25
de janeiro de 2015 | N° 18053
L. F.
VERISSIMO
Frases
Anedotas,
ditados, máximas e piadas têm, digamos, uma narrativa axial de significado
evidente – exemplo: coelho para a coelha: “Vai ser bom, não foi?” – e
significados radiais implícitos e/ou subevidentes. No caso do coelho e da
coelha, o sentido da narrativa está na rapidez do enunciado “Vai ser bom, não
foi?”. Coelhos são, notoriamente, animais sexualmente hiperativos, mas cuja
conjunção carnal se completa em uma fração de segundo, justamente o espaço de
tempo representado, na frase, pela vírgula.
A
quase justaposição do primeiro e do segundo segmento da frase, separados apenas
por uma vírgula providencial, é que produz o humor da piada. A frase é a piada.
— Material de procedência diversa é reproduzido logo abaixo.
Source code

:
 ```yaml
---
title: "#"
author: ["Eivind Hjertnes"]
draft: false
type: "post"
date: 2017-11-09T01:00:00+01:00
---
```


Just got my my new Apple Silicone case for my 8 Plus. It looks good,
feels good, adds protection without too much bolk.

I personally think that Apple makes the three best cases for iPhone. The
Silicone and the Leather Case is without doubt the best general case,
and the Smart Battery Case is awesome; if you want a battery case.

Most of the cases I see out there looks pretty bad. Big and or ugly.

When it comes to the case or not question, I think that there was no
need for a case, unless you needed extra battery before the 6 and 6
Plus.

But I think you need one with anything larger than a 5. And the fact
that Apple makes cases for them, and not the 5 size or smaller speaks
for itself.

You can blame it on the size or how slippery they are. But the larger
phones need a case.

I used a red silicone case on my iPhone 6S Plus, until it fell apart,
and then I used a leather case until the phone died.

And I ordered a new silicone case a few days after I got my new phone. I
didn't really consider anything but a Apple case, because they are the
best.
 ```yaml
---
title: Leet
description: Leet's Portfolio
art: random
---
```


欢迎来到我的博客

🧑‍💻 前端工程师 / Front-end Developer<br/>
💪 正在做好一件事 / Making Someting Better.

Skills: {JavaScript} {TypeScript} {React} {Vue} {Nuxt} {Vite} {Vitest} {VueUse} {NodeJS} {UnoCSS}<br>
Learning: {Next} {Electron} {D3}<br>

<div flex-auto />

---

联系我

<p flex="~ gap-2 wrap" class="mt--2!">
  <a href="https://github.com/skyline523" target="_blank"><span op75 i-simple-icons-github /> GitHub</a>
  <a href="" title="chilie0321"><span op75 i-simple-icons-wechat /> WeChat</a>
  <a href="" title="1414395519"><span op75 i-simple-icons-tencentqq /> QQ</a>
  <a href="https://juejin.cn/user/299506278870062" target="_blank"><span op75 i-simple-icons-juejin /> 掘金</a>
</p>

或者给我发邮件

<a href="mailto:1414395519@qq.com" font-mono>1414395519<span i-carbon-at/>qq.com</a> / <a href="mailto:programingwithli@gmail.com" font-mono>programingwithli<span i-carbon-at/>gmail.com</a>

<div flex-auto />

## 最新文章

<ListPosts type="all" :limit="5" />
São dispensadas informações secundárias tipo onde se deu o encontro do coelho
com a coelha, detalhes (caráter, vida pregressa etc.) dos dois e do pós-coito –
a coelha, por exemplo, se sentiu frustrada com a rapidez da conjunção, esperava
algo mais romântico e preliminares mais prolongadas, ou já estava resignada ao
sexo relâmpago típico da sua espécie e só esperava que pelo menos o coelho não
tivesse ejaculação precoce, o que só encurtaria ainda mais o evento?
Como
o humor está na frase rápida e não inclui detalhes adicionais comuns em outras
anedotas – que geralmente contêm uma história, um cenário identificável e
personagens humanos –, o caso do coelho e da coelha requer muita atenção do
ouvinte. Ele pode não entender da primeira vez.
E,
se quiser, pode buscar outras interpretações da piada além do comentário jocoso
sobre a vida sexual do coelho. A frase pode conter um comentário maior e mais
abrangente sobre este tempo em que vivemos, em que passamos da antecipação do
prazer para a crítica do prazer sem a etapa intermediária do prazer. O coelho e
a coelha seriam um casal prototípico da era da ansiedade, do estresse e da
rapidinha.
Não
se sabe bem a origem do ditado “Pra baixo, todo santo ajuda”. Especula-se que
veio da Idade Média. Ignora-se quem disse a frase pela primeira vez e qual foi
seu destino, mas é quase certo que morreu queimado. Talvez ele nem tenha se
dado conta, quando disse a frase, do que estava fazendo. Estava inaugurando o
cinismo. Claro, o cinismo existia desde os gregos, talvez desde as cavernas pré-históricas.
Mas
nunca tinha sido empregado daquela maneira. Sem saber, ele destruiu mais de mil
anos de pregação religiosa. Digamos que a frase foi entreouvida e fez sucesso. Boa,
boa. Ela apenas expressava, com humor, o que as pessoas pensavam, só tendo o
cuidado de não envolver os santos na sua queixa. E pode-se imaginar que não
demorou para a frase chegar ao conhecimento dos inquisidores. E seu autor ser
chamado para se explicar.
– Não
se insultam os santos!
– Eu
não insultei, eminência.
– Chamou-os
de preguiçosos. De omissos. De safados que só ajudam quem não precisa de ajuda.
– Foi
uma maneira de dizer que...
– Não
existem maneiras de dizer. O que foi dito está dito. E o que você disse foi uma
blasfêmia.
– Foi
uma piada.
– Não
se fazem piadas com os santos!
Fogueira
com ele. Hoje já se pode fazer piadas com santos, mas a natureza da blasfêmia,
como se vê, ainda está sendo discutida.